Over the course of this essay, I came to realize how little I knew about the columnist I thought I knew. Interestingly enough, Krugman and I come from similar backgrounds (perhaps this isn't interesting, at least a million kids come from the same suburban, science-fiction reading background these days). I didn't like the Foundation trilogy, but I was equivalently socially inept. When boys asked me to dance at school events, I ran away and hid in the bleachers. More than once.

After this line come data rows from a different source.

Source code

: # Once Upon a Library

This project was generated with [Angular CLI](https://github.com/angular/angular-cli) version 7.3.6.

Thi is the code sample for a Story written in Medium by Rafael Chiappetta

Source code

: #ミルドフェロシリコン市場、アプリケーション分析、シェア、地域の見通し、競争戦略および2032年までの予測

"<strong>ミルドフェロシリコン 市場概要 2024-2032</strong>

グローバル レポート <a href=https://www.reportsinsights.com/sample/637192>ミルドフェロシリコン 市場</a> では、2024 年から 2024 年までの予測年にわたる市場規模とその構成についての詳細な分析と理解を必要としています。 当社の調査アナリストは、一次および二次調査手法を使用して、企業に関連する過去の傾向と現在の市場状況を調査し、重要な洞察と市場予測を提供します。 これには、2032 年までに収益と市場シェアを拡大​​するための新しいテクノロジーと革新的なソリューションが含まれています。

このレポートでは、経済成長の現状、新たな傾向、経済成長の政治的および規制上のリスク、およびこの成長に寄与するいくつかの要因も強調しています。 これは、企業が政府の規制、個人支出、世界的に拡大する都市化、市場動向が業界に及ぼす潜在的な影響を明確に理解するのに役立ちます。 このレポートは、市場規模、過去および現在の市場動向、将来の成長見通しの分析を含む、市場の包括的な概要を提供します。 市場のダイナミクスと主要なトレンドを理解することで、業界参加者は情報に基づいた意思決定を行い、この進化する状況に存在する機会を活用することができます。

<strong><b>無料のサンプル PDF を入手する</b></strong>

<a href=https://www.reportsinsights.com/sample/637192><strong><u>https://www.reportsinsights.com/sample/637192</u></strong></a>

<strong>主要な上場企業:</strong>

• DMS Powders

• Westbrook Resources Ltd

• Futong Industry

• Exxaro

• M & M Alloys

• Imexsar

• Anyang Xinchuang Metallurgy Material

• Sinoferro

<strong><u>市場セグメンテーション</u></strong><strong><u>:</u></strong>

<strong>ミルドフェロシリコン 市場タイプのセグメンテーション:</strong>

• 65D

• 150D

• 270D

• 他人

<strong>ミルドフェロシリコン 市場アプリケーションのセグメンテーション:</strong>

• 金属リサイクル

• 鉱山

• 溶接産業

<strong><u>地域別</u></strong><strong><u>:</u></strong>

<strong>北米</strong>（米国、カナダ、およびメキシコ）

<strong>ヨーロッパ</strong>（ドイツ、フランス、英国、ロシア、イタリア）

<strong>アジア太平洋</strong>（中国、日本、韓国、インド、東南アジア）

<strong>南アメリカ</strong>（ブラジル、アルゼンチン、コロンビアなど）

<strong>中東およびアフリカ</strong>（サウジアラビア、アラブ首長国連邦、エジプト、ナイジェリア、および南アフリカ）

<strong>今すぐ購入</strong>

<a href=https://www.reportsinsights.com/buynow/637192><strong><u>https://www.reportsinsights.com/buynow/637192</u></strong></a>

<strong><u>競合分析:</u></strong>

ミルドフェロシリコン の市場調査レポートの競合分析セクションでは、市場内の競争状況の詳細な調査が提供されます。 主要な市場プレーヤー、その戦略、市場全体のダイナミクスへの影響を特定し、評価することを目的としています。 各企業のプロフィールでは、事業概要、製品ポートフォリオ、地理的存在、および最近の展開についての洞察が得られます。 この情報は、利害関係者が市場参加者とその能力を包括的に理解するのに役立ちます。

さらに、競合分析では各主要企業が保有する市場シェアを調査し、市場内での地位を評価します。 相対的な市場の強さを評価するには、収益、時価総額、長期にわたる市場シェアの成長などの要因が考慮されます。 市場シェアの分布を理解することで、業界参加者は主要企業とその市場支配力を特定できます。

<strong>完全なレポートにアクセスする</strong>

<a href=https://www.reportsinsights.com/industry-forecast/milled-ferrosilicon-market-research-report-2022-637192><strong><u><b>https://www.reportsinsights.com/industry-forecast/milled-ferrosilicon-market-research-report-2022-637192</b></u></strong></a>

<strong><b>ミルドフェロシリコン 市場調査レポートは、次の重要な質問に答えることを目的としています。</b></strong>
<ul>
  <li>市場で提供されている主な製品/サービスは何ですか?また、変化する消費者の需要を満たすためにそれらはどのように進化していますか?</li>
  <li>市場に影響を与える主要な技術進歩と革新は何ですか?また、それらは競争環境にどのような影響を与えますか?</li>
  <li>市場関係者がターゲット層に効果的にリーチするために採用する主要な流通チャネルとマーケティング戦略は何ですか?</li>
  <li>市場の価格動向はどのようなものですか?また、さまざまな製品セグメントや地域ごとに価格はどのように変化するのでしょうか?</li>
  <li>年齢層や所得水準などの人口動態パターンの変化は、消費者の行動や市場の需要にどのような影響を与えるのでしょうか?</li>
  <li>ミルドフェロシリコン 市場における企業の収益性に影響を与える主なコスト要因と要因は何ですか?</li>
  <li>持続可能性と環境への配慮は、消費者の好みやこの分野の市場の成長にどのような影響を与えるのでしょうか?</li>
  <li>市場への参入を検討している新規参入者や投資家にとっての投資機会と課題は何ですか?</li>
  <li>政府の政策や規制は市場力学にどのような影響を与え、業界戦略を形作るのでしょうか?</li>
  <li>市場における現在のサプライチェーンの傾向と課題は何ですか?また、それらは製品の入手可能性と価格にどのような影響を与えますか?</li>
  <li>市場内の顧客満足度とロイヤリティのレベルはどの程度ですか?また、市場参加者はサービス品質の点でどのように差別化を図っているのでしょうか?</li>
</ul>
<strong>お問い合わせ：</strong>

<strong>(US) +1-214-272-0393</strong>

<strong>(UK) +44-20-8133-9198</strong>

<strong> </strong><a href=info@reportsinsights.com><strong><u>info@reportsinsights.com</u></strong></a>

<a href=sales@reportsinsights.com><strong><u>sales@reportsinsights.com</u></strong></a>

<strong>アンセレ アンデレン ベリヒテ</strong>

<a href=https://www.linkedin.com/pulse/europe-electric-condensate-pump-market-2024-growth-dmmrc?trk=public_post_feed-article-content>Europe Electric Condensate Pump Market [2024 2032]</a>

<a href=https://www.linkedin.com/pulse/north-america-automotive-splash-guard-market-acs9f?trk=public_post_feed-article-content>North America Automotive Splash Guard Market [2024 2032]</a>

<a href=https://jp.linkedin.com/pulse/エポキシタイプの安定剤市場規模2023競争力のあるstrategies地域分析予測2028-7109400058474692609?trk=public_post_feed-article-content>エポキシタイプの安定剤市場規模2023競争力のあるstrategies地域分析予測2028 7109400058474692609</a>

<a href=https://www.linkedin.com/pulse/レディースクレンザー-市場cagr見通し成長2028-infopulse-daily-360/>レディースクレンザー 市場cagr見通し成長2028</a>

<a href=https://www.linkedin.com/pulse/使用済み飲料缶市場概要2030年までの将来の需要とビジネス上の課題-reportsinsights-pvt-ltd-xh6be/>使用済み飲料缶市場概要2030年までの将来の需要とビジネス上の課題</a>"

I wish I could say I've outgrown all that, but that's not the point. In college, economics was my second major, but I didn't really discover the field until my junior year. In fact, I was on the verge of dropping it when I took a course in international developmental economics. For a future wonk, stumbling upon this class was like finally finding the wardrobe that led to Narnia. For the first time I felt passionately about the models, and like Krugman, I conceived a senior thesis. My professor loved the subject. She went so far as to tell me, at our first meeting, that "this is the stuff that changes economics." She promised to call her agricultural economist friends to help me get the data I needed, data that would require a journey "to hell and back" in order to trace.

I was intimidated but fired up. And then the proposal imploded. I became afraid. I had spent my entire life up until that moment passionately pursuing the most difficult academic subjects. But I didn't have a lot of friends. I abandoned the project without telling my advisor. I let my research lapse, I focused on finding an apartment for senior year, I applied for a creative writing program that fell through.

I told myself I needed that summer to concentrate on journalism, and it was true. Without the writing experience I got that summer, I wouldn't be working as a writer today. Maybe.

Life cannot be predicted. We all wonder what might have been, and the road not taken is a human reality. This much I do know: I walked away from that option, and I've questioned it ever since. When Krugman writes about how deeply the subject fulfills him, I remember how heady it was for me to immerse myself briefly in the world of ideas. The world of making ideas, I should say, since journalism is its own world of ideas. And I wonder if I made a mistake.